Nick Hornby, Stephen King and other literary types have done volumes for Marah’s career, yet being a pet band for baby boomers — claiming ownership because they remind them of the music of their youth — is a one-way street that’s not going in the band’s direction. Yes, a lot of Marah’s music is rooted in the Faces, Bob Dylan, Bruce Springsteen and ’60s pop. But we don’t need Hornby and company to remind us of that, because the band is talented enough to make it a moot point.
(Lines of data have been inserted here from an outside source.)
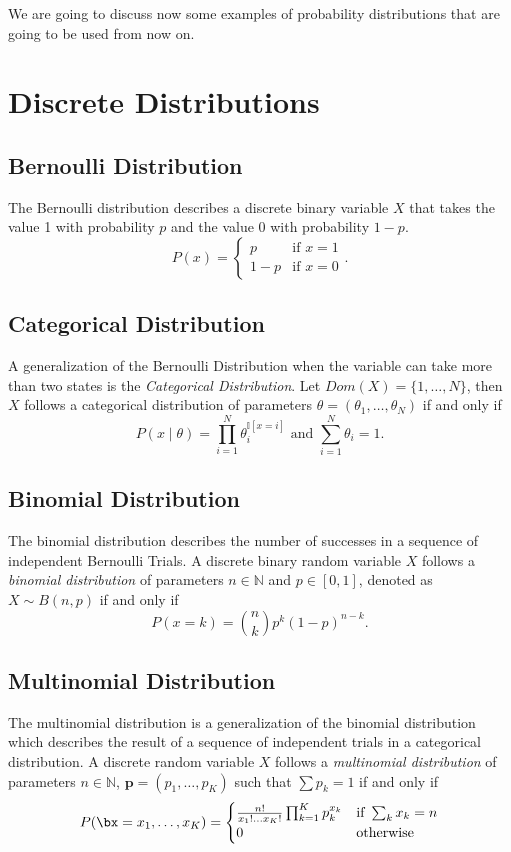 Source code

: We are going to discuss now some examples of probability distributions that are
going to be used from now on.

\section{Discrete Distributions}

\subsection*{Bernoulli Distribution}

The Bernoulli distribution describes a discrete binary variable \(X\) that takes
the value 1 with probability \(p\) and the value 0 with probability \(1-p\).
\[
  P(x) =
\left\{
  \begin{array}{ll}
    p  & \mbox{if } x = 1 \\
    1-p & \mbox{if } x = 0
  \end{array}.
\right.
\]

\subsection*{Categorical Distribution}

A generalization of the Bernoulli Distribution when the variable can take more than two states is the \emph{Categorical Distribution}. Let \(Dom(X) = \{1,\dots,N\}\), then \(X\) follows a categorical distribution of parameters \(\theta = (\theta_{1},\dots, \theta_{N})\) if and only if
\[
  P(x \mid \theta) = \prod_{i=1}^{N}\theta_{i}^{\mathbb{I}[x = i]} \text{ and } \sum_{i = 1}^{N}\theta_{i} = 1.
\]

\subsection*{Binomial Distribution}

The binomial distribution describes the number of successes in a sequence of
independent Bernoulli Trials. A discrete binary random variable \(X\) follows a
\emph{binomial distribution} of parameters \(n \in \mathbb{N}\) and \(p \in
[0,1]\), denoted as \(X \sim B(n, p)\) if and only if
\[
  P(x = k) = \binom{n}{k}p^k(1-p)^{n-k}.
\]


\subsection*{Multinomial Distribution}
The multinomial distribution is a generalization of the binomial distribution which describes the result of a sequence of independent trials in a categorical distribution. A discrete random variable \(X\) follows a \emph{multinomial distribution} of parameters \(n \in \mathbb{N}\), \(\bm{p} = (p_{1},\dots,p_{K})\) such that \(\sum p_{k} = 1\)  if and only if
\[
  P(\bx =x_{1},\dots,x_{K}) =
  \begin{cases}
    \frac{n!}{x_{1}!\dots x_{K}!}\prod_{k=1}^{K}p_{k}^{x_{k}} & \text{if } \sum_{k}{x_{k}} = n\\
    0 & \text{otherwise}
  \end{cases}
\]

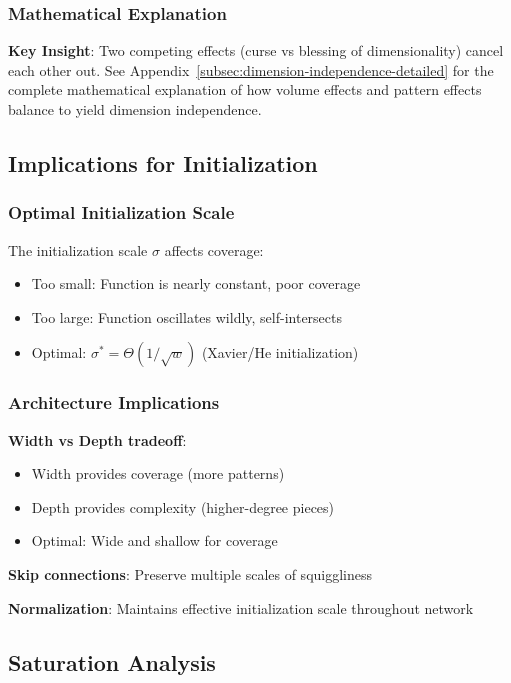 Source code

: \subsubsection{Mathematical Explanation}

\textbf{Key Insight}: Two competing effects (curse vs blessing of dimensionality) cancel each other out. See Appendix~\ref{subsec:dimension-independence-detailed} for the complete mathematical explanation of how volume effects and pattern effects balance to yield dimension independence.

\subsection{Implications for Initialization}

\subsubsection{Optimal Initialization Scale}

The initialization scale $\sigma$ affects coverage:
\begin{itemize}
    \item Too small: Function is nearly constant, poor coverage
    \item Too large: Function oscillates wildly, self-intersects
    \item Optimal: $\sigma^* = \Theta(1/\sqrt{w})$ (Xavier/He initialization)
\end{itemize}

\subsubsection{Architecture Implications}

\textbf{Width vs Depth tradeoff}:
\begin{itemize}
    \item Width provides coverage (more patterns)
    \item Depth provides complexity (higher-degree pieces)
    \item Optimal: Wide and shallow for coverage
\end{itemize}

\textbf{Skip connections}: Preserve multiple scales of squiggliness

\textbf{Normalization}: Maintains effective initialization scale throughout network

\subsection{Saturation Analysis}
Truth is, classic rock convention has never disappeared and is not the property of a certain generation. What is negligible is passion. Which is no ordinary word on the Philadelphia band’s fifth album, which is tough and romantic and, as is the pleasure with Marah, a complete world, with songs linking together one-by-one. There’s no producer, just the band in studio, live. It results in a ramshackle barrage of words, gang vocals and top-flight energy. The aces Marah holds are working-class anthems (“Poor People”), barroom country flicked with slide guitar (“Sooner Or Later”), and story-songs (“The Dishwasher’s Dreams”) that strike gold with lines such as, “Where the tower of plates threw shadows on our fates.”
However killer they are live, Marah has an emotional complexity that only bands such as Wilco seem to get acknowledged for. Hints of self-destruction belie the pop thrust of “Demon Of White Sadness” (“Falling out of favor was my favorite thing,” Dave Bielanko sings). No matter what references Marah continues to dodge, confidence keeps them a step ahead.